While many are concentrating on “how” she died, we must also face the reality of “why” she died. All of the circumstances surrounding her death notwithstanding, Bland is still dead. I cannot help but think that along the three-day period from her arrest to her final moments in that lonely and frightening jail cell, there were opportunities to rescue her from such a horrible experience and tragic end.
This is not a rehash of all the conversations, utterances, conjecture and theories put forth after Bland died. Rather, this is a simple critique of what we all saw on video and heard from Bland herself when she called someone to let them know her status, having received a $5,000 bond. To say the least, she was totally frustrated by the entire situation.
Why Sandra Bland died is also obviously connected to who played a role in her death, whether directly or indirectly. Where were the intervention points by which Sandra’s three-days of horror could have been stopped? Was there any way, leading up to her demise, for her to have survived?
She should have never been arrested in the first place, but after she was, what could have been done? My initial inquiry would be directed toward the person who shot the cellphone video, the one to whom the cop said, “You need to leave.” The bystander replied, “Is this public property?” That person obviously had enough backbone to refuse to leave and even question the officer’s order; but did he make any attempt to see what happened to Bland after she was taken away while thanking him for recording the incident?
In such a small town, where I am sure the news of Bland’s arrest got around pretty fast. I wonder if anyone at her new employer, Prairie View A&M University, knew about the incident on the day it took place. If someone did know, did they follow up to check on Bland and make an effort to help her?
Surely, there are a couple of Black lawyers in Prairie View as well. I am not a lawyer, but I know there is something called “habeas corpus,” which directs a person, usually a prison warden or jailer, to produce the prisoner and justify the prisoner’s detention. If the prisoner argues successfully that the incarceration is in violation of a constitutional right, the court may order the prisoner’s release. Am I misinformed about that legality?
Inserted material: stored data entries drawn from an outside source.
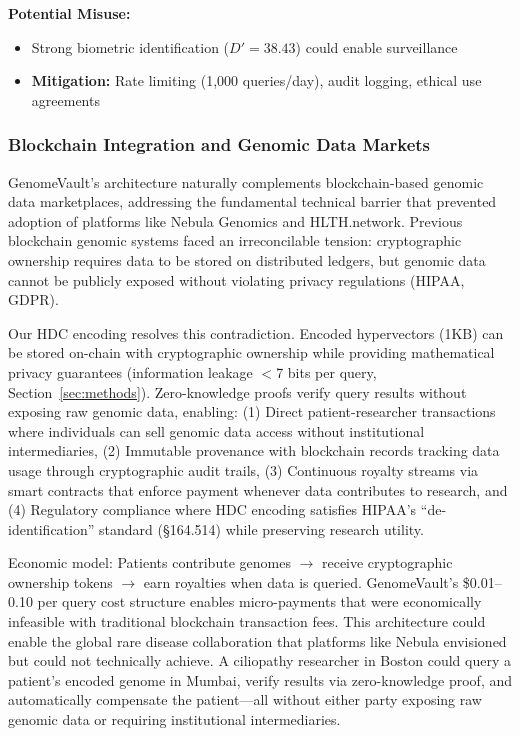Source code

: \documentclass[11pt,letterpaper]{article}
\begin{document}
\textbf{Potential Misuse:}
\begin{itemize}
\item Strong biometric identification ($D'=38.43$) could enable surveillance
\item \textbf{Mitigation:} Rate limiting (1,000 queries/day), audit logging, ethical use agreements
\end{itemize}

\subsubsection{Blockchain Integration and Genomic Data Markets}

GenomeVault's architecture naturally complements blockchain-based genomic data marketplaces, addressing the fundamental technical barrier that prevented adoption of platforms like Nebula Genomics and HLTH.network. Previous blockchain genomic systems faced an irreconcilable tension: cryptographic ownership requires data to be stored on distributed ledgers, but genomic data cannot be publicly exposed without violating privacy regulations (HIPAA, GDPR).

Our HDC encoding resolves this contradiction. Encoded hypervectors (1KB) can be stored on-chain with cryptographic ownership while providing mathematical privacy guarantees (information leakage $<$7 bits per query, Section~\ref{sec:methods}). Zero-knowledge proofs verify query results without exposing raw genomic data, enabling: (1) Direct patient-researcher transactions where individuals can sell genomic data access without institutional intermediaries, (2) Immutable provenance with blockchain records tracking data usage through cryptographic audit trails, (3) Continuous royalty streams via smart contracts that enforce payment whenever data contributes to research, and (4) Regulatory compliance where HDC encoding satisfies HIPAA's ``de-identification'' standard (\S164.514) while preserving research utility.

Economic model: Patients contribute genomes $\rightarrow$ receive cryptographic ownership tokens $\rightarrow$ earn royalties when data is queried. GenomeVault's \$0.01--0.10 per query cost structure enables micro-payments that were economically infeasible with traditional blockchain transaction fees. This architecture could enable the global rare disease collaboration that platforms like Nebula envisioned but could not technically achieve. A ciliopathy researcher in Boston could query a patient's encoded genome in Mumbai, verify results via zero-knowledge proof, and automatically compensate the patient---all without either party exposing raw genomic data or requiring institutional intermediaries.
\end{document}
Finally, there was the $5,000 bond, which required a 10 percent payment – a measly $500 – for Bland to be released. Does anyone believe that $500 was such an enormous amount of money that Black folks in Prairie View could not raise it to pay her bond? Even the full $5,000 could have been put up by a group of people until Bland’s family was able to send or bring it to the court. Now we have to live with the fact that a major reason this young lady died is the lack of $500! Surely, her life was worth far more than that.